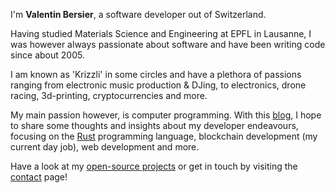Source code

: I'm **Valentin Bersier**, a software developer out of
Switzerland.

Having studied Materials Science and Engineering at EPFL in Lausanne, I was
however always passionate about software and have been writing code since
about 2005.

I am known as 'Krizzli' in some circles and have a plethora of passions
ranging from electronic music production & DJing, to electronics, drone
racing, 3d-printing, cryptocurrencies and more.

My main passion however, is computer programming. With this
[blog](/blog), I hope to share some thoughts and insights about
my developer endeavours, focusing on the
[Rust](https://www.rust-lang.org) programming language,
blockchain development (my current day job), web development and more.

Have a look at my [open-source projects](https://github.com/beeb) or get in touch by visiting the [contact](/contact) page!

---

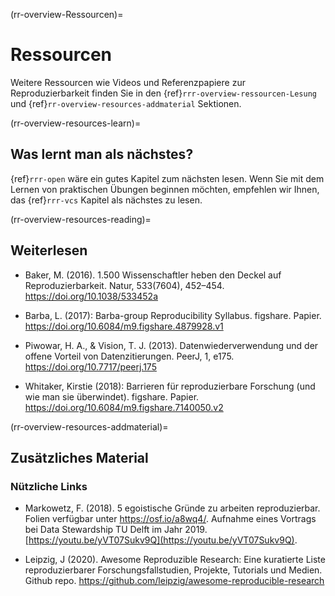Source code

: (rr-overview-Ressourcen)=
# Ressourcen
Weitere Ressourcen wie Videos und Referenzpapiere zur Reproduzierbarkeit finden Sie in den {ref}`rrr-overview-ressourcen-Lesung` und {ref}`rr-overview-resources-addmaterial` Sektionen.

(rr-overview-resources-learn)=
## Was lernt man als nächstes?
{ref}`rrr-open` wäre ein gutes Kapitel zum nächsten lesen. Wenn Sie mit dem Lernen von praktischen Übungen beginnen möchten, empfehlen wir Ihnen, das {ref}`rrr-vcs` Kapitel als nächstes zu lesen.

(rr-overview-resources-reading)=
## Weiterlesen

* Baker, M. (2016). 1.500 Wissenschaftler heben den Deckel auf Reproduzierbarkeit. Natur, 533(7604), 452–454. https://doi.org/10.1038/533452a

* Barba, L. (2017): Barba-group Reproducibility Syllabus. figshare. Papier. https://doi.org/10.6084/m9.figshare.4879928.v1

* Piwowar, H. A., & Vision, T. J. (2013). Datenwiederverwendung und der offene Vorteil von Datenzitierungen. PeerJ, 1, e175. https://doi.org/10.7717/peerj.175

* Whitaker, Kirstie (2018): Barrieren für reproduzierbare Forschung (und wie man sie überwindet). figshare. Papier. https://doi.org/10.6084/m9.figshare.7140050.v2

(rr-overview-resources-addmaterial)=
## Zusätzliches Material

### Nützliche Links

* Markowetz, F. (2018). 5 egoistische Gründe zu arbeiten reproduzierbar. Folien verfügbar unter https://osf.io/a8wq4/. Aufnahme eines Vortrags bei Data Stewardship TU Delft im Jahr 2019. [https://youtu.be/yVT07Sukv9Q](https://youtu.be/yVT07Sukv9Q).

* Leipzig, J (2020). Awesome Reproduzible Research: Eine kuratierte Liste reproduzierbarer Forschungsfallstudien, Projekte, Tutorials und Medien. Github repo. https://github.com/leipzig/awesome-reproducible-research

Task =>
Check each line of the listing above. Copy the ones with the word "Reproduzierbarkeit".

Result of this task =>
Weitere Ressourcen wie Videos und Referenzpapiere zur Reproduzierbarkeit finden Sie in den {ref}`rrr-overview-ressourcen-Lesung` und {ref}`rr-overview-resources-addmaterial` Sektionen.
* Baker, M. (2016). 1.500 Wissenschaftler heben den Deckel auf Reproduzierbarkeit. Natur, 533(7604), 452–454. https://doi.org/10.1038/533452a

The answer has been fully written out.